This book was not at all what I was expecting. Without any tangible data, I was thinking that the story would revolve around lunar miners (in the same sense that "The Expanse" books have the belters, miners extracting ice and ore from the asteroid belt). Nope, not even close.

It turns out that Moon was a penal colony, a dumping ground for criminals, like Australia was for Great Britain. Convicted felons on Earth were shipped up to the Moon were they'd do hard service until their sentences were met and then, because of their adaption to 1/6th gravity, would be unable to return to the earth and so, again like Australia, a inique economy and culture came into being.

The primary export of the Moon was food grown in tunnels ("warrens") under lights with water and fertilizer added. The food (mostly grains) were packed into steel containers and launched from the Moon's surface back to Earth via a magnetic catapult. The containers would have very limited guidance and control and would splash down into the ocean off of India where they'd be recovered and offloaded.

A lot off the management of the grain shipments to Earth (basic ballistics) was performed by a central computer named "Mike". We're using to thinking that our powerful computers used for machine learning or other artificial intelligence tasks will one day become sentient because, after all, humans evolved into sentience so it must be able to happen to "thinking" machines. Unfortunately this written in the mid-60's so computers were centralized mainframes with 64KB of RAM and programs written in COBOL, FORTRAN, and PL/1. They used pre-modem synchronous interfaces that one day hoped to be as fast as a 1200 baud modem. This was the kind of a computer that became sentient in the book. I'm suppressing my disbelief only because Mike was such a sympathetic character in the book.

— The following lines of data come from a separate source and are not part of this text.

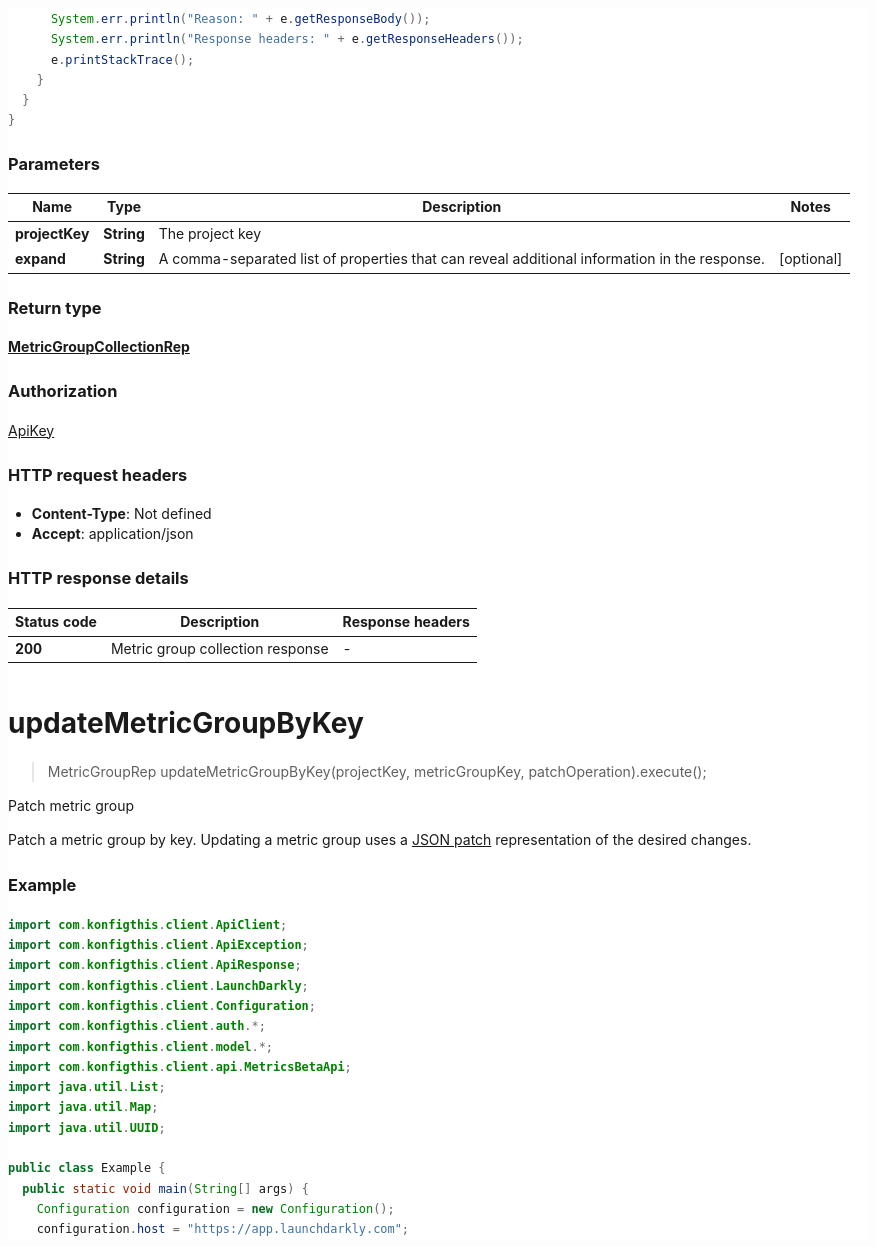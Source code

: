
 ```java
      System.err.println("Reason: " + e.getResponseBody());
      System.err.println("Response headers: " + e.getResponseHeaders());
      e.printStackTrace();
    }
  }
}

```

### Parameters

| Name | Type | Description  | Notes |
|------------- | ------------- | ------------- | -------------|
| **projectKey** | **String**| The project key | |
| **expand** | **String**| A comma-separated list of properties that can reveal additional information in the response. | [optional] |

### Return type

[**MetricGroupCollectionRep**](MetricGroupCollectionRep.md)

### Authorization

[ApiKey](../README.md#ApiKey)

### HTTP request headers

 - **Content-Type**: Not defined
 - **Accept**: application/json

### HTTP response details
| Status code | Description | Response headers |
|-------------|-------------|------------------|
| **200** | Metric group collection response |  -  |

<a name="updateMetricGroupByKey"></a>
# **updateMetricGroupByKey**
> MetricGroupRep updateMetricGroupByKey(projectKey, metricGroupKey, patchOperation).execute();

Patch metric group

Patch a metric group by key. Updating a metric group uses a [JSON patch](https://datatracker.ietf.org/doc/html/rfc6902) representation of the desired changes.

### Example
```java
import com.konfigthis.client.ApiClient;
import com.konfigthis.client.ApiException;
import com.konfigthis.client.ApiResponse;
import com.konfigthis.client.LaunchDarkly;
import com.konfigthis.client.Configuration;
import com.konfigthis.client.auth.*;
import com.konfigthis.client.model.*;
import com.konfigthis.client.api.MetricsBetaApi;
import java.util.List;
import java.util.Map;
import java.util.UUID;

public class Example {
  public static void main(String[] args) {
    Configuration configuration = new Configuration();
    configuration.host = "https://app.launchdarkly.com";
```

The Lunar Authority was a political entity on Earth that managed the relationship between the Earth and the Moon. The Lunar Authority dictated and the Moon kowtowed (that last word may not be politically correct but is nevertheless accurate). The Lunar Authority set the quotas and paid the farmer in L.A. tender that barely had any worth. If you could, you immediately converted what you were paid into Hong Kong dollars because those had a stable value on the Moon.

So this story is about the war between Earth and the Moon for independence. I won't tell you how it ends. It's worth reading it yourself.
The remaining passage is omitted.